A few days later, I found myself in a Warrior pose.  Those tend to be some of the most uncomfortable poses for me.  My thighs burn, and I feel tight all over.  In an effort to loosen up my body a bit, I concentrated on relaxing my inner thighs.  And experienced the pain of letting go.  The joy of surrender.  The adjustment helped me to appreciate that pain will inevitably enter my life.  And that I can surrender to it or attempt to protect myself against it.  Either way, I will experience it.  But it is in the surrender, the letting go, that there exists true peace.

Tuesday, April 3, 2012

Peri - (Oh no!) - dontal disease

We had just returned from our honeymoon, blissfully (yes, blissfully!) happy.  Marriage was even better than we had anticipated.  Somehow, after saying our vows, we entered into an even more intimate, comfortable, secure, loving relationship.  Taking care of each other became our top priority. And we constantly teased, hugged, loved.  I remember thinking, "It doesn't get better than this."

Three days after we returned from our honeymoon, I attended a routine dental appointment.  Water shot out from Dr. L's high-powered cleaning device to clean the surface of my teeth and the spaces in between.  His assistant maneuvered a suctioning device around my mouth as Dr. L cleaned, and at one point she removed it.  I took the opportunity to swallow.  And tasted blood.

Dr. L pulled up a chair after the cleaning and told me that he was concerned about the amount my gums had bled during the appointment.  Usually this is a result of tartar build up, he told me.  But I had none.  He was concerned that my having had undiagnosed diabetes for awhile had led to the development of gum disease.  I couldn't believe it.  M is forever teasing me about how thoroughly I brush and floss.  How had this happened?

One week later, I was at Dr. P's office.  He was the periodontist Dr. L referred me to.  He used a measuring tool to assess how deep the pockets between my teeth and gums were.  The deeper he could submerge the tool beneath my gum line, the more concerning the pocket was.  I had remembered Dr. L telling me that 3's were normal.  When I heard Dr. P read out 4's, 5's, even 6's to his assistant, I fought back tears.  Closed my eyes against the pain and focused on taking one breath at a time.

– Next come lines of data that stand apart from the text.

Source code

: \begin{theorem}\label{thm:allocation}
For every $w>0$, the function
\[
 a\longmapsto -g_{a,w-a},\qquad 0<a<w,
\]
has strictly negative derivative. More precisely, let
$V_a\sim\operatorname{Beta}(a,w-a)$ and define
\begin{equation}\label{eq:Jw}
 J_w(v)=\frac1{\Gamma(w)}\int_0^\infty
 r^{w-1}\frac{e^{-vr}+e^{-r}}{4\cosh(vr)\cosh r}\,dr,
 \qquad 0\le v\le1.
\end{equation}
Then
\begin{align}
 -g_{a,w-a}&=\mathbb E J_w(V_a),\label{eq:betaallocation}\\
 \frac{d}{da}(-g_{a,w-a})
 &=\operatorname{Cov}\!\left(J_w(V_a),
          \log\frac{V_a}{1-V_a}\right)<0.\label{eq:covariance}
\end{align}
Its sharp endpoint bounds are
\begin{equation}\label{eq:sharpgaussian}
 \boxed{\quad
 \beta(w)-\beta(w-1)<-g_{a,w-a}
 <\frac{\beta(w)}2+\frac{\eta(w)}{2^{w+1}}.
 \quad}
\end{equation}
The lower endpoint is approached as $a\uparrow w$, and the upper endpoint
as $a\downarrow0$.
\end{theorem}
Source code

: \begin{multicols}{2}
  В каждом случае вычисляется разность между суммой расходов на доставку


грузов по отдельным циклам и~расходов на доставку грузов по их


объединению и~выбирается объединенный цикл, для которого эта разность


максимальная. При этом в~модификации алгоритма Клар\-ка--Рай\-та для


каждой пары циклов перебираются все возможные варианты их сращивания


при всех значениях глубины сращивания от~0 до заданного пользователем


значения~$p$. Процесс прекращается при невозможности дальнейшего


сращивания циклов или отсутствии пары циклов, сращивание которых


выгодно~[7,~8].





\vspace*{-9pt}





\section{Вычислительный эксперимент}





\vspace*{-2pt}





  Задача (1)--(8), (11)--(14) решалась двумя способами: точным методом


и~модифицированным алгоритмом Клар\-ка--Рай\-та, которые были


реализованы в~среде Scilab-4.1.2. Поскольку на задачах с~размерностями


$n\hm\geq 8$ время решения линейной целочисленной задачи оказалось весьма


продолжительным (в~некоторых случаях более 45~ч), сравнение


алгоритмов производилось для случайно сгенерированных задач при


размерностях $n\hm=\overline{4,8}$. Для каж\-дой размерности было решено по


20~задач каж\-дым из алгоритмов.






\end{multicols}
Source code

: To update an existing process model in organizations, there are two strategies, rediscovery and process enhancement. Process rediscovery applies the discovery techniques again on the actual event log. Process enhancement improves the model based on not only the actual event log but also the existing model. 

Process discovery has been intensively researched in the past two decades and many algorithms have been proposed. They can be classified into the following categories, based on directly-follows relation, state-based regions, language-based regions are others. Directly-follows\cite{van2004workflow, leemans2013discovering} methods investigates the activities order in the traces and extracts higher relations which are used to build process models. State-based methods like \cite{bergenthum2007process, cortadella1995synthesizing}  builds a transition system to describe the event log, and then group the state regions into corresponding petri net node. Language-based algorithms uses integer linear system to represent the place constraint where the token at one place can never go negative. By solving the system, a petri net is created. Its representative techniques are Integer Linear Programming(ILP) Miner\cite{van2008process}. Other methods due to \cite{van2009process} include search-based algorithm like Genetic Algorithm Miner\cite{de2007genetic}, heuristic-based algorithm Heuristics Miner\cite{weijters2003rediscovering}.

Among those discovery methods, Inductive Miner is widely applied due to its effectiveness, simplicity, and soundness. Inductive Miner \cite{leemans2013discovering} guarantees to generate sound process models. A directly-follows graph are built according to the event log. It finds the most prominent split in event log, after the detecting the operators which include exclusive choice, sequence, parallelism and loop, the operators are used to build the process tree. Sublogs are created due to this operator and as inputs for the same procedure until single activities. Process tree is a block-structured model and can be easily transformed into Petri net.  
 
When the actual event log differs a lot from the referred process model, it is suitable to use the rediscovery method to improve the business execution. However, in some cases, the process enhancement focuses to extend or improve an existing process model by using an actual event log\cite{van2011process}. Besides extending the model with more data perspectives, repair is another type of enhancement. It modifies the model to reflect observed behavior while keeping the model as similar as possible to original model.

Dr. P pulled up a chair after the procedure and told me I had periodontal disease and would need to schedule surgery as soon as possible.  Untreated, periodontal disease would lead to tooth loss.  This was all so overwhelming to me.  Within the space of 8 months, I had been diagnosed with Type 1 diabetes, learned how to manage diabetes with fingersticks and injections, began using a continuous glucose monitor, and a pump...and now diagnosed with periodontal disease.  And this in addition to all the good stress, the moving in with M, planning our wedding, taking and passing my licensing exam, getting married...

I've had about a week to adjust to this latest news, this new chronic condition that I'll have to manage for the rest of my life with quarterly visits and hypervigilance about oral hygiene.  This news stole M's and my bliss for a time, until we fought to regain it.  Until I renewed my commitment to yoga and my spiritual practice.

J, Dr. P's assistant, met with me before I left my appointment.  She told me that whenever she doesn't understand a condition her daughter was born with, why it was that other little girls don't have to manage what her daughter does, she tells herself that it's because they wouldn't be able to.  That if we're given it, we can handle it.